Хэйл не возражал. Сил у него действительно оставалось немного. Организм брал своё.
Стоило ему заснуть, в светильниках сам собой пригасился свет. Расплелись завязки, удерживающих пологи балдахина. Комната подстраивалась под запросы и удобства хозяина.
Дверь беззвучно распахнулась из густой темноты коридора отпочковалась фигура безликого.
В голове Рэйвен явственно прозвучал его немой голос:
– Госпожа, ваш отец просит нанести ему визит.
Она нашла его на открытой террасе второго этажа. Скрестив руки на груди, Уорлок наблюдал за мерцающими звёздами на ночном небе. В нём самом было нечто лунно-звёздное, ночное и блестящее. Слишком гладкая кожа, слишком светлые волосы, неестественно молодое лицо, не скрывающее истинного возраста.

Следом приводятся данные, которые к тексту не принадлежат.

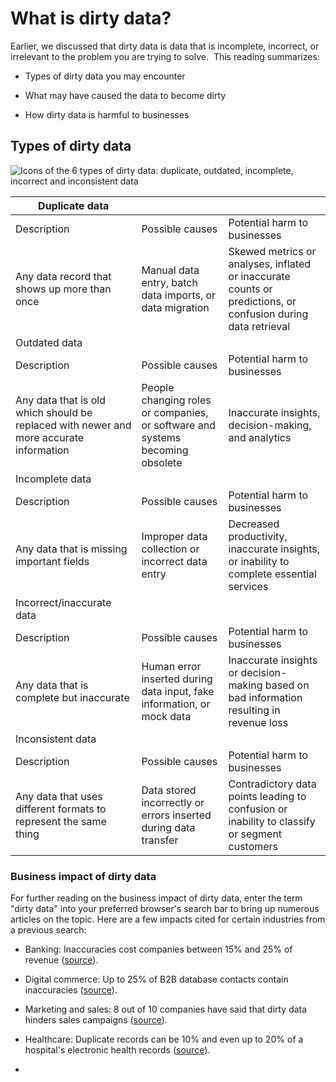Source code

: What is dirty data?
===================

Earlier, we discussed that dirty data is data that is incomplete, incorrect, or irrelevant to the problem you are trying to solve.  This reading summarizes:

-   Types of dirty data you may encounter

-   What may have caused the data to become dirty

-   How dirty data is harmful to businesses

Types of dirty data
-------------------

![Icons of the 6 types of dirty data: duplicate, outdated, incomplete, incorrect and inconsistent data](https://d3c33hcgiwev3.cloudfront.net/imageAssetProxy.v1/apsqUaUcTWabKlGlHK1mGw_2d181a03a4c6408aa1b7be625c6f9c97_Screen-Shot-2021-01-24-at-11.51.49-PM.png?expiry=1642636800000&hmac=8p1Yp5ZvZ9t4NWnQn30_bGU00eh1L2N-vo1lNFyGFIs)


| Duplicate data                                                                         |                                                                               |                                                                                                              |
| -------------------------------------------------------------------------------------- | ----------------------------------------------------------------------------- | ------------------------------------------------------------------------------------------------------------ |
| Description                                                                            | Possible causes                                                               | Potential harm to businesses                                                                                 |
| Any data record that shows up more than once                                           | Manual data entry, batch data imports, or data migration                      | Skewed metrics or analyses, inflated or inaccurate counts or predictions, or confusion during data retrieval |
| Outdated data                                                                          |                                                                               |                                                                                                              |
| Description                                                                            | Possible causes                                                               | Potential harm to businesses                                                                                 |
| Any data that is old which should be replaced with newer and more accurate information | People changing roles or companies, or software and systems becoming obsolete | Inaccurate insights, decision-making, and analytics                                                          |
| Incomplete data                                                                        |
| Description                                                                            | Possible causes                                                               | Potential harm to businesses                                                                                 |
| Any data that is missing important fields                                              | Improper data collection or incorrect data entry                              | Decreased productivity, inaccurate insights, or inability to complete essential services                     |
| Incorrect/inaccurate data                                                              |                                                                               |                                                                                                              |
| Description                                                                            | Possible causes                                                               | Potential harm to businesses                                                                                 |
| Any data that is complete but inaccurate                                               | Human error inserted during data input, fake information, or mock data        | Inaccurate insights or decision-making based on bad information resulting in revenue loss                    |
| Inconsistent data                                                                      |                                                                               |                                                                                                              |
| Description                                                                            | Possible causes                                                               | Potential harm to businesses                                                                                 |
| Any data that uses different formats to represent the same thing                       | Data stored incorrectly or errors inserted during data transfer               | Contradictory data points leading to confusion or inability to classify or segment customers                 |

### Business impact of dirty data

For further reading on the business impact of dirty data, enter the term "dirty data" into your preferred browser's search bar to bring up numerous articles on the topic. Here are a few impacts cited for certain industries from a previous search:

-   Banking: Inaccuracies cost companies between 15% and 25% of revenue ([source](https://sloanreview.mit.edu/article/seizing-opportunity-in-data-quality/ "This link takes you to an MIT Sloan Management Review article.")).

-   Digital commerce: Up to 25% of B2B database contacts contain inaccuracies ([source](https://www.demandgen.com/dirty-data-what-is-it-costing-you/ "This link takes you to a DemandGen blog article. ")).

-   Marketing and sales: 8 out of 10 companies have said that dirty data hinders sales campaigns ([source](https://www.dqglobal.com/2011/05/04/obsolete-or-dirty-data/ "This link takes you to a DQ Global blog article.")).

-   Healthcare: Duplicate records can be 10% and even up to 20% of a hospital's electronic health records ([source](https://searchhealthit.techtarget.com/feature/Hospitals-battle-duplicate-medical-records-with-technology "This link takes you to a TechTarget article for health IT.")).

-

Оказывается, так бывает. Даже без морщин уходящие годы, оставленный ими жизненный опыт обязательно отражается. Никогда не спутаешь юношу и бессмертного колдуна. Истончаются черты лица, холодеет взгляд, всю фигуру окутывает ореол властности.
– Поговорили? – не оборачиваясь, спросил Уорлок, разглядывая выплывающую на середину неба Ночную Фиалку – созвездие с яркими, как алмазы, звёздами.
Рэйвен подошла и встала рядом, положив руки на парапет, ограждающий террасу.
– Хэйл извинился за то, что обложался.
– Ему есть за что извиняться, – ровным голосом произнёс Уорлок. – Но его можно понять. Когда ты молод и у тебя есть сердце, легко поддаёшься соблазнам.
– Что можете знать о соблазнах вы, отец? Вы, никогда не поддающийся эмоциям
– Жизнь у всех складывается по-разному, дорогое моё дитя. Одни начинают её с полным сердцем, чтобы по капле, год за годом, терять веру в людей, способность любить их. Другие в начале пути смеются над любыми проявлениями эмоций, видя в них лишь слабость. Но избежать великой силы любви не дано никому.
– Вы считаете любовь слабостью, отец?
– Любовь сама по себе не слабость, напротив, величайшая сила, но она делает нас уязвимее. Когда ты один, ты думаешь лишь о себе, стараешься только ради себя, защищаешься сам. Если у тебя не выходит защититься, умирая, ты ни о ком не беспокоишься. Но когда смысл твоего существования переносится в иной центр – всё усложняется в разы. Ты уже не способен принимать решения по своему усмотрению, ты не имеешь право рисковать. В итоге ты не контролируешь ситуацию. И если ты на всё на это решаешься, ты либо очень сильный человек, либо – глупец.
– Как странно слышать от вас такие речи. Вы… вы любили мою мать, отец?
– Не уверен, что в этой истории уместны речи о любви. Я был палачом, она – жертвой. Пусть сильной, прекрасной, пусть грозной, но – жертвой. Я хотел твою мать во всех проявлениях этого слова. Но самое страстное желание – это ещё не любовь. Между палачом и жертвой любви быть не может. Возможно лишь месть и раскаяние.
– А вы раскаиваетесь в том, что сделали с ней?
Уорлок покачал головой:
– Раскаиваюсь? Не уверен. Раскаяться, значит, пожалеть о твоём существовании? Я не могу. Мне доставляет страдание твоя боль, Рэйв, меня пугает неизвестность, и то, что я ничем не могу тебе помочь. В ту область, что неизбежно открывается перед тобой, мне доступа нет, как нет у меня крыльев. Но о том, что все эти годы ты жила и дышала, росла рядом со мной, я не жалею ни мгновенье. Мне жаль, что твоей матери все эти годы пришлось тебя искать тебя, что это причиняло ей боль, но, если всё вернуть сначала, в тот далёкий день, когда я сделал первый шаг к осуществлению моего жестокого плана, я повторил бы всё сначала. Так можно ли говорить о раскаянии?
– Значит, моя мать не была любовью вашей жизни?
– Мне жаль тебя разочаровывать, но – нет. Женщины никогда не значили для меня много. Да что много? Они вообще для меня ничего не значили.
– Может быть, просто не встретили подходящую?